More homeowners than ever before are falling behind on their mortgage payments and sliding into foreclosure, according to figures released on Thursday, a sign that the country’s housing crisis is spreading through the ranks of previously stable borrowers.
About 5.4 million of the country’s 45 million home loans were delinquent or in some stage of the foreclosure process in the first three months of the year, according to the Mortgage Bankers Association. About 12.07 percent of all mortgages were delinquent or in foreclosure, up from 11.93 percent at the end of 2008.
Temporary halts on foreclosures imposed by lenders and mortgage underwriters have mostly ended, and banks are moving quickly against delinquent homeowners.
Housing specialists said the number of foreclosures would probably keep rising as more people lose their jobs or are forced to trade full-time work for part-time.

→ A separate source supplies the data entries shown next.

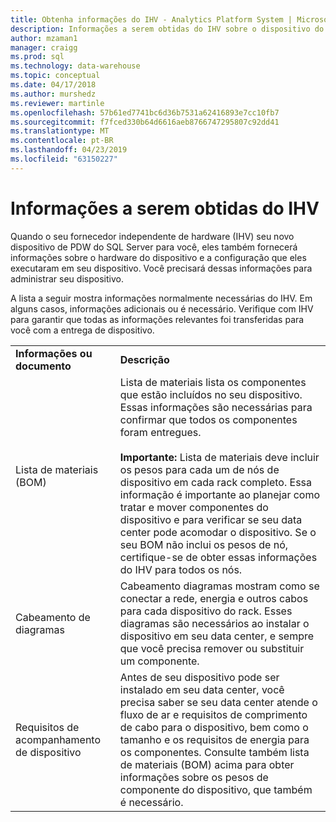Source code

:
 ```yaml
---
title: Obtenha informações do IHV - Analytics Platform System | Microsoft Docs
description: Informações a serem obtidas do IHV sobre o dispositivo do Analytics Platform System.
author: mzaman1
manager: craigg
ms.prod: sql
ms.technology: data-warehouse
ms.topic: conceptual
ms.date: 04/17/2018
ms.author: murshedz
ms.reviewer: martinle
ms.openlocfilehash: 57b61ed7741bc6d36b7531a62416893e7cc10fb7
ms.sourcegitcommit: f7fced330b64d6616aeb8766747295807c92dd41
ms.translationtype: MT
ms.contentlocale: pt-BR
ms.lasthandoff: 04/23/2019
ms.locfileid: "63150227"
---
```

# <a name="information-to-obtain-from-your-ihv"></a>Informações a serem obtidas do IHV
Quando o seu fornecedor independente de hardware (IHV) seu novo dispositivo de PDW do SQL Server para você, eles também fornecerá informações sobre o hardware do dispositivo e a configuração que eles executaram em seu dispositivo. Você precisará dessas informações para administrar seu dispositivo.  
  
A lista a seguir mostra informações normalmente necessárias do IHV. Em alguns casos, informações adicionais ou é necessário. Verifique com IHV para garantir que todas as informações relevantes foi transferidas para você com a entrega de dispositivo.  
  
|||  
|-|-|  
|**Informações ou documento**|**Descrição**|  
|Lista de materiais (BOM)|Lista de materiais lista os componentes que estão incluídos no seu dispositivo. Essas informações são necessárias para confirmar que todos os componentes foram entregues.<br /><br />**Importante:** Lista de materiais deve incluir os pesos para cada um de nós de dispositivo em cada rack completo. Essa informação é importante ao planejar como tratar e mover componentes do dispositivo e para verificar se seu data center pode acomodar o dispositivo. Se o seu BOM não inclui os pesos de nó, certifique-se de obter essas informações do IHV para todos os nós.|  
|Cabeamento de diagramas|Cabeamento diagramas mostram como se conectar a rede, energia e outros cabos para cada dispositivo do rack. Esses diagramas são necessários ao instalar o dispositivo em seu data center, e sempre que você precisa remover ou substituir um componente.|  
|Requisitos de acompanhamento de dispositivo|Antes de seu dispositivo pode ser instalado em seu data center, você precisa saber se seu data center atende o fluxo de ar e requisitos de comprimento de cabo para o dispositivo, bem como o tamanho e os requisitos de energia para os componentes. Consulte também lista de materiais (BOM) acima para obter informações sobre os pesos de componente do dispositivo, que também é necessário.|  
  
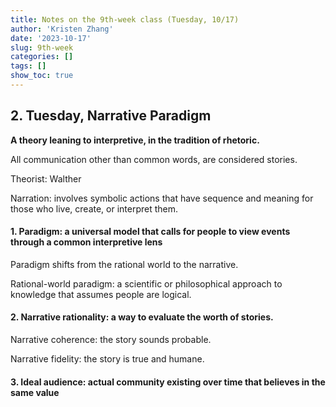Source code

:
 ```yaml
---
title: Notes on the 9th-week class (Tuesday, 10/17)
author: 'Kristen Zhang'
date: '2023-10-17'
slug: 9th-week
categories: []
tags: []
show_toc: true
---
```


## 2. Tuesday, Narrative Paradigm

**A theory leaning to interpretive, in the tradition of rhetoric.**

All communication other than common words, are considered stories.

Theorist: Walther

Narration: involves symbolic actions that have sequence and meaning for those who live, create, or interpret them.

#### 1. Paradigm: a universal model that calls for people to view events through a common interpretive lens

Paradigm shifts from the rational world to the narrative.

Rational-world paradigm: a scientific or philosophical approach to knowledge that assumes people are logical.

#### 2. Narrative rationality: a way to evaluate the worth of stories.

Narrative coherence: the story sounds probable.

Narrative fidelity: the story is true and humane.

#### 3. Ideal audience: actual community existing over time that believes in the same value

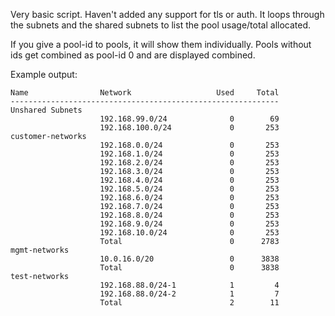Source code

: Very basic script. Haven't added any support for tls or auth. It loops through the subnets and the shared subnets to list the pool usage/total allocated.

If you give a pool-id to pools, it will show them individually. Pools without ids get combined as pool-id 0 and are displayed combined.

Example output:

```
Name                Network                   Used     Total
------------------------------------------------------------
Unshared Subnets
                    192.168.99.0/24              0        69
                    192.168.100.0/24             0       253
customer-networks
                    192.168.0.0/24               0       253
                    192.168.1.0/24               0       253
                    192.168.2.0/24               0       253
                    192.168.3.0/24               0       253
                    192.168.4.0/24               0       253
                    192.168.5.0/24               0       253
                    192.168.6.0/24               0       253
                    192.168.7.0/24               0       253
                    192.168.8.0/24               0       253
                    192.168.9.0/24               0       253
                    192.168.10.0/24              0       253
                    Total                        0      2783
mgmt-networks
                    10.0.16.0/20                 0      3838
                    Total                        0      3838
test-networks
                    192.168.88.0/24-1            1         4
                    192.168.88.0/24-2            1         7
                    Total                        2        11
```
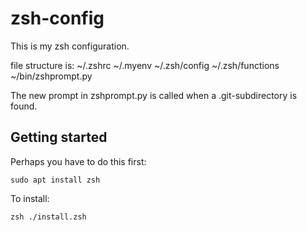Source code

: # zsh-config

This is my zsh configuration.

file structure is: ~/.zshrc ~/.myenv ~/.zsh/config ~/.zsh/functions ~/bin/zshprompt.py

The new prompt in zshprompt.py is called when a .git-subdirectory is found.

## Getting started

Perhaps you have to do this first:

```
sudo apt install zsh
```

To install:

```
zsh ./install.zsh
```

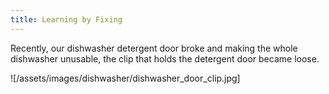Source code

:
 ```yaml
---
title: Learning by Fixing
---
```


Recently, our dishwasher detergent door broke and making the whole dishwasher unusable, the clip that holds the detergent door became loose.

![/assets/images/dishwasher/dishwasher_door_clip.jpg]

Nearly six million jobs have been lost since the recession began a year and a half ago, and many economists expect the unemployment rate to rise to 10 percent from its current 8.9 percent.
More defaults by unemployed homeowners could shunt more houses onto an already saturated market, economists said, dragging prices down farther.
“We’re still caught in this vicious cycle,” said Patrick Newport, an economist at IHS Global Insight. “These numbers were horrible, and they’re going to get worse. This problem’s going to be with us for a while.”
The wave of employment-driven foreclosures could pose new challenges to the administration as it tries to stabilize falling housing values and keep up to nine million families in their homes.